Improving Advanced Placement (AP) science classes and redesigning high school science curriculum to incorporate the latest developments in biotechnology, nanotechnology, and other fields were the focal points of a panel discussion hosted by the College Board and the National Science Foundation (NSF) in Washington, D.C., last week.

The NSF has awarded a $1.8 million grant to the College Board to redesign AP courses in biology, chemistry, physics, and environmental science.
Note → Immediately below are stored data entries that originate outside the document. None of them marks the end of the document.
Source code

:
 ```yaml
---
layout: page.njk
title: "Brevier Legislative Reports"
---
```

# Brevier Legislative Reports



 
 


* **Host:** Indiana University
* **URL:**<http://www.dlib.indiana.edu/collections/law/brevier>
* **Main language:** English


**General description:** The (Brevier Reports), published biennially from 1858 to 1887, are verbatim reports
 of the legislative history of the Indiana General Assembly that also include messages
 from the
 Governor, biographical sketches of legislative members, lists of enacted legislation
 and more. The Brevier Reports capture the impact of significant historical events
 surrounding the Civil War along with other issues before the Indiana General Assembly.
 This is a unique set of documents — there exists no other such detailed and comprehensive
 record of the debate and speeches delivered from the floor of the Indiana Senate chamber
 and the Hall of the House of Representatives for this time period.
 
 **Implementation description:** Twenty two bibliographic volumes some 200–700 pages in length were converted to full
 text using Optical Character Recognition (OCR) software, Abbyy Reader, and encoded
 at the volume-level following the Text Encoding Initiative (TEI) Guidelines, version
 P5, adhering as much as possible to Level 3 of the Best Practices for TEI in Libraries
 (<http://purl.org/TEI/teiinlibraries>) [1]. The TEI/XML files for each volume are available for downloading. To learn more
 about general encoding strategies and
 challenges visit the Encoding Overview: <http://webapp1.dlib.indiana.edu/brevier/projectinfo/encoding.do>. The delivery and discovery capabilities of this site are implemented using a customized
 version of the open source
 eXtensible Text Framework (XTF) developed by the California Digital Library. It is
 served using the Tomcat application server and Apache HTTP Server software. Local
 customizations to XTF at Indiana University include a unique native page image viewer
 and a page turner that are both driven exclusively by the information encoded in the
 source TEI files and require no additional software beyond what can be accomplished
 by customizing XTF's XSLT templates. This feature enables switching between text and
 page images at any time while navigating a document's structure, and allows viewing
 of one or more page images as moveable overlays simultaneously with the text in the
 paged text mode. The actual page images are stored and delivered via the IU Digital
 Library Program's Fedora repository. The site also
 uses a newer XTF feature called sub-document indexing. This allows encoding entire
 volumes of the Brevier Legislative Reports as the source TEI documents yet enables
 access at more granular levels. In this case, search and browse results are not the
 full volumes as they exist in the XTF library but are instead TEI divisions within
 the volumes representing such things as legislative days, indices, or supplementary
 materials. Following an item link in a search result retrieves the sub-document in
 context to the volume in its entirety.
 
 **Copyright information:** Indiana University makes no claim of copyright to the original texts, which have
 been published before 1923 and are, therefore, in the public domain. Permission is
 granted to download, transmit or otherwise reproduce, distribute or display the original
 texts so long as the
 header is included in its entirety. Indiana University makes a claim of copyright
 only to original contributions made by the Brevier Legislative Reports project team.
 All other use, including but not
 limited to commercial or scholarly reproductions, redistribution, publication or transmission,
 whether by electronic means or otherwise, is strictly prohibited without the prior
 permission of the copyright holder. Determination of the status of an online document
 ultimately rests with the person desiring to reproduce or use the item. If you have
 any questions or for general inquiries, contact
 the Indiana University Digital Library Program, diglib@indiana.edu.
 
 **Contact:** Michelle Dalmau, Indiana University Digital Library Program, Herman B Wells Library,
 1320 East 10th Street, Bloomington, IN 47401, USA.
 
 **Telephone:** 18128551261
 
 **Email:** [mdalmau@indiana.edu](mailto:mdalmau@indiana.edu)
The funds will be used to develop a process for making continual changes in the courses and exams to incorporate the latest scientific developments and to leverage best practices in the teaching of science.

Commissions appointed for each of the four AP science disciplines will carry out the redesign, which will commence this summer. The commissions are expected to finish their work in December 2007, allowing for several years of professional development prior to the launch of the new AP science courses in fall 2009.

These efforts come amid a chorus of calls to improve the nation’s science and math instruction to strengthen America’s global competitiveness.

During the discussion, moderator Jay Mathews, an education reporter and online columnist with The Washington Post, asked the panelists to share their greatest concerns with the state of science education today.

“[We have] a cafeteria-style approach to science instruction,” said Shirley Malcom, head of the directorate for education and human resources programs at the American Association for the Advancement of Science. “Also, our expectations are way too low.”

“Students don’t get to understand what science is,” said Jim Pellegrino, professor of cognitive psychology at the University of Illinois at Chicago.

David Ely, a biotechnology and AP Biology teacher at Champlain Valley Union High School in Hinesburg, Vt., said the typical science curriculum is broad and shallow, and many teachers sacrifice inquiry to get through it all. This takes away from the spontaneity of teaching, he said, noting that instructors might want to devote class time to a new scientific discovery, but they often are unable because they lack the time.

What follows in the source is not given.